• [To do]
Copy the entries exactly. Leave out any pictures.

-- Source data follows --

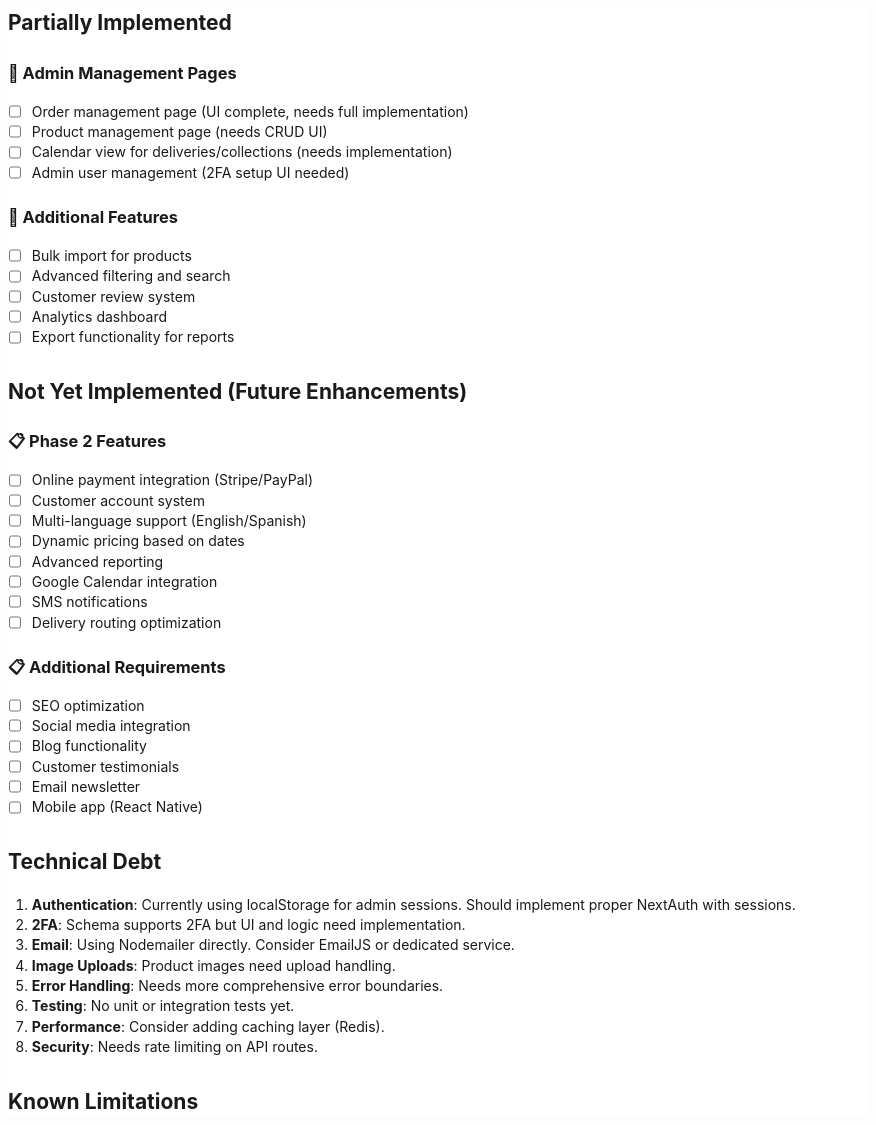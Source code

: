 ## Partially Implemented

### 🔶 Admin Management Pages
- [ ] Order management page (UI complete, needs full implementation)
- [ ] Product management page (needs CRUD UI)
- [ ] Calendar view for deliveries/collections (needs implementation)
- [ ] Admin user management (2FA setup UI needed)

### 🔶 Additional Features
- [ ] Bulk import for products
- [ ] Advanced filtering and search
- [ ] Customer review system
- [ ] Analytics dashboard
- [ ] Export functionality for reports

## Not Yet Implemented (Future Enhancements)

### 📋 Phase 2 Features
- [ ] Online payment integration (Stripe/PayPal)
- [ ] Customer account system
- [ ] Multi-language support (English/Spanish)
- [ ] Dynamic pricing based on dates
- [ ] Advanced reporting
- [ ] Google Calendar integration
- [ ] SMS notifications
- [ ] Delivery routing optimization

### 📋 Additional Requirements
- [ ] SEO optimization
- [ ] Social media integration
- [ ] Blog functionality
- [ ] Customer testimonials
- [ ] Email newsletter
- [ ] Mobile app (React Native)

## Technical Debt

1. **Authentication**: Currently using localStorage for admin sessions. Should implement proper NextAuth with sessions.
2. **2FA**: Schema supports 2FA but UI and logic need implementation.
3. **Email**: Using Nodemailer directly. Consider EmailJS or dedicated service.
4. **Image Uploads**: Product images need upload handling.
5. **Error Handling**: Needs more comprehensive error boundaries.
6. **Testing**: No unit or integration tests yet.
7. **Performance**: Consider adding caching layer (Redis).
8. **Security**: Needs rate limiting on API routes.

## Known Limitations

-- Source data concluded --

• [Response area]
Source code

: ## Partially Implemented

### 🔶 Admin Management Pages
- [ ] Order management page (UI complete, needs full implementation)
- [ ] Product management page (needs CRUD UI)
- [ ] Calendar view for deliveries/collections (needs implementation)
- [ ] Admin user management (2FA setup UI needed)

### 🔶 Additional Features
- [ ] Bulk import for products
- [ ] Advanced filtering and search
- [ ] Customer review system
- [ ] Analytics dashboard
- [ ] Export functionality for reports

## Not Yet Implemented (Future Enhancements)

### 📋 Phase 2 Features
- [ ] Online payment integration (Stripe/PayPal)
- [ ] Customer account system
- [ ] Multi-language support (English/Spanish)
- [ ] Dynamic pricing based on dates
- [ ] Advanced reporting
- [ ] Google Calendar integration
- [ ] SMS notifications
- [ ] Delivery routing optimization

### 📋 Additional Requirements
- [ ] SEO optimization
- [ ] Social media integration
- [ ] Blog functionality
- [ ] Customer testimonials
- [ ] Email newsletter
- [ ] Mobile app (React Native)

## Technical Debt

1. **Authentication**: Currently using localStorage for admin sessions. Should implement proper NextAuth with sessions.
2. **2FA**: Schema supports 2FA but UI and logic need implementation.
3. **Email**: Using Nodemailer directly. Consider EmailJS or dedicated service.
4. **Image Uploads**: Product images need upload handling.
5. **Error Handling**: Needs more comprehensive error boundaries.
6. **Testing**: No unit or integration tests yet.
7. **Performance**: Consider adding caching layer (Redis).
8. **Security**: Needs rate limiting on API routes.

## Known Limitations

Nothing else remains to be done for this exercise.